_Work to be completed_: Repeat nothing but the lines below running from the one containing "我转头看了一眼周雅，她正悄悄地打量我今天穿的礼服。" to the one containing "周雅的行为在我意料之内，但方". Keep both end lines.

Stored data entries:
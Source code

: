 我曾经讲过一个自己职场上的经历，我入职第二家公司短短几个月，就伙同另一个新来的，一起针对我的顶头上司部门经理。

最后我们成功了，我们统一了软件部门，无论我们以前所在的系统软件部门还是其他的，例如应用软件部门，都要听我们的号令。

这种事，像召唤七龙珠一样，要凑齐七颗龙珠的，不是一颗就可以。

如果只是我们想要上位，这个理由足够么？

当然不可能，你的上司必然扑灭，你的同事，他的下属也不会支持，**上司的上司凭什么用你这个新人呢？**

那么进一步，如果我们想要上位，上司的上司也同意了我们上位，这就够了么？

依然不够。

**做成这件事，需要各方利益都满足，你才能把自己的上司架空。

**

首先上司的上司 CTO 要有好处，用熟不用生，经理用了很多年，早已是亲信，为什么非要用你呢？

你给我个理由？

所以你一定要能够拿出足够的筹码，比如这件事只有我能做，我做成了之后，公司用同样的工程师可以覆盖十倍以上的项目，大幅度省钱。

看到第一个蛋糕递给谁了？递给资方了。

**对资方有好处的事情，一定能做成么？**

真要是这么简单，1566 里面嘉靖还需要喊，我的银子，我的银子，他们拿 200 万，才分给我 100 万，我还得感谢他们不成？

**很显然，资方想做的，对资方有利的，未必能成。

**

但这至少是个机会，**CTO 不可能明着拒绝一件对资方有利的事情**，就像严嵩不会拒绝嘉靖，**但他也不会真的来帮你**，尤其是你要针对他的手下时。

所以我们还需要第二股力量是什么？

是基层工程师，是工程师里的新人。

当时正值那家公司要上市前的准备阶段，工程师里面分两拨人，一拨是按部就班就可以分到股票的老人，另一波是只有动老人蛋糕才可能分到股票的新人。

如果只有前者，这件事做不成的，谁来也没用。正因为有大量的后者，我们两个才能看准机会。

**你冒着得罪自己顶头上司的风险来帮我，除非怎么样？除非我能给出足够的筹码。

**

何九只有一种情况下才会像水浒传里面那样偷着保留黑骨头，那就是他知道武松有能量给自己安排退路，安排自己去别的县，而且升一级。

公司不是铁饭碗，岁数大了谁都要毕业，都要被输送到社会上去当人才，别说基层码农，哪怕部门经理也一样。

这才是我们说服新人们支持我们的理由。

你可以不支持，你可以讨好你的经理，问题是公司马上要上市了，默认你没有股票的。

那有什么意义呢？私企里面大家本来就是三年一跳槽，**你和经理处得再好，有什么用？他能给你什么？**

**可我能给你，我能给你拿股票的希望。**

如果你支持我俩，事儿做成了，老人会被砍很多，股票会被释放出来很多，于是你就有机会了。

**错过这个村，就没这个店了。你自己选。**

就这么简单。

---

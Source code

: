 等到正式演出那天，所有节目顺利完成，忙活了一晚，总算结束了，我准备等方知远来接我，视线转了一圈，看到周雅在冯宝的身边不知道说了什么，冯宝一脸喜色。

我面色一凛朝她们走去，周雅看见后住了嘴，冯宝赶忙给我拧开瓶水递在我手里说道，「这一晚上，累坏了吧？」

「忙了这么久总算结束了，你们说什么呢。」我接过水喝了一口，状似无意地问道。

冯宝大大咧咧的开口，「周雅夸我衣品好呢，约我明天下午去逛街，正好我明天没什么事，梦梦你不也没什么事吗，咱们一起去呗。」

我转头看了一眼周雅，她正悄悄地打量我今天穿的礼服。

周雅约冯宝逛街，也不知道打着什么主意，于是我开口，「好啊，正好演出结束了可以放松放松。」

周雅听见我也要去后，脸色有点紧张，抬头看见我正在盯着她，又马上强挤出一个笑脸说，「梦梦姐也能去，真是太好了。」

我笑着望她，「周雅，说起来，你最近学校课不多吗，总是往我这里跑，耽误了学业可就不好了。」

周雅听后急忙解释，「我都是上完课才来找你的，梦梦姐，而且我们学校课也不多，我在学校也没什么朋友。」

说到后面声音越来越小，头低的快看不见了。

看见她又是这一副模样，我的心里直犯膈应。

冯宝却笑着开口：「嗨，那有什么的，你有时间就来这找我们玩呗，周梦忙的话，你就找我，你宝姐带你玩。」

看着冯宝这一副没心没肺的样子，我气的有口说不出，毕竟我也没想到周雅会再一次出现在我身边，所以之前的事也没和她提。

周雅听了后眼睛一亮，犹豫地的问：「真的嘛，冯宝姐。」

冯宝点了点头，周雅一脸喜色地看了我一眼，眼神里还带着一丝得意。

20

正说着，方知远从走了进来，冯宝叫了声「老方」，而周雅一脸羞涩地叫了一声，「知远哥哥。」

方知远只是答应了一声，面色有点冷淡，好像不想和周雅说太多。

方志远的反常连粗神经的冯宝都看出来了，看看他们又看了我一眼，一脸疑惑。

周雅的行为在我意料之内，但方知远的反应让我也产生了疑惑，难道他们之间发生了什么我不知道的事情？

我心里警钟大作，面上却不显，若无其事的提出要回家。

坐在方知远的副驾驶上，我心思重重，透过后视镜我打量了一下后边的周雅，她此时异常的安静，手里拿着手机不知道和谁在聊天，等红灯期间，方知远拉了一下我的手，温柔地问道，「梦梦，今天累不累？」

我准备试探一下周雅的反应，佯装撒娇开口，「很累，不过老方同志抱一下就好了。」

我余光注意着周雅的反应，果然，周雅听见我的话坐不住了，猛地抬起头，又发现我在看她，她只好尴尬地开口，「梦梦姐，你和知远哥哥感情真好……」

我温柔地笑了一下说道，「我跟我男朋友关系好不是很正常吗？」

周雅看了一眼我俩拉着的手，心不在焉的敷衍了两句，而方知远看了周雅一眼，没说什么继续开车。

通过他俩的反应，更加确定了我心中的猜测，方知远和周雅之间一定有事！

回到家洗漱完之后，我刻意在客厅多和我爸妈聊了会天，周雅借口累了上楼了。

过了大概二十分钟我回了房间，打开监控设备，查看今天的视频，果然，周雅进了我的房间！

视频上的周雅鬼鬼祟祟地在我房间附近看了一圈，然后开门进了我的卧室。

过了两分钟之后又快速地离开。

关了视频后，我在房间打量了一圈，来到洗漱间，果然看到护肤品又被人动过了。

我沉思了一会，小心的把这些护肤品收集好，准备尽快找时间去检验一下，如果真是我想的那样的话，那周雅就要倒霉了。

_Response to the task_:
我转头看了一眼周雅，她正悄悄地打量我今天穿的礼服。

周雅约冯宝逛街，也不知道打着什么主意，于是我开口，「好啊，正好演出结束了可以放松放松。」

周雅听见我也要去后，脸色有点紧张，抬头看见我正在盯着她，又马上强挤出一个笑脸说，「梦梦姐也能去，真是太好了。」

我笑着望她，「周雅，说起来，你最近学校课不多吗，总是往我这里跑，耽误了学业可就不好了。」

周雅听后急忙解释，「我都是上完课才来找你的，梦梦姐，而且我们学校课也不多，我在学校也没什么朋友。」

说到后面声音越来越小，头低的快看不见了。

看见她又是这一副模样，我的心里直犯膈应。

冯宝却笑着开口：「嗨，那有什么的，你有时间就来这找我们玩呗，周梦忙的话，你就找我，你宝姐带你玩。」

看着冯宝这一副没心没肺的样子，我气的有口说不出，毕竟我也没想到周雅会再一次出现在我身边，所以之前的事也没和她提。

周雅听了后眼睛一亮，犹豫地的问：「真的嘛，冯宝姐。」

冯宝点了点头，周雅一脸喜色地看了我一眼，眼神里还带着一丝得意。

20

正说着，方知远从走了进来，冯宝叫了声「老方」，而周雅一脸羞涩地叫了一声，「知远哥哥。」

方知远只是答应了一声，面色有点冷淡，好像不想和周雅说太多。

方志远的反常连粗神经的冯宝都看出来了，看看他们又看了我一眼，一脸疑惑。

周雅的行为在我意料之内，但方知远的反应让我也产生了疑惑，难道他们之间发生了什么我不知道的事情？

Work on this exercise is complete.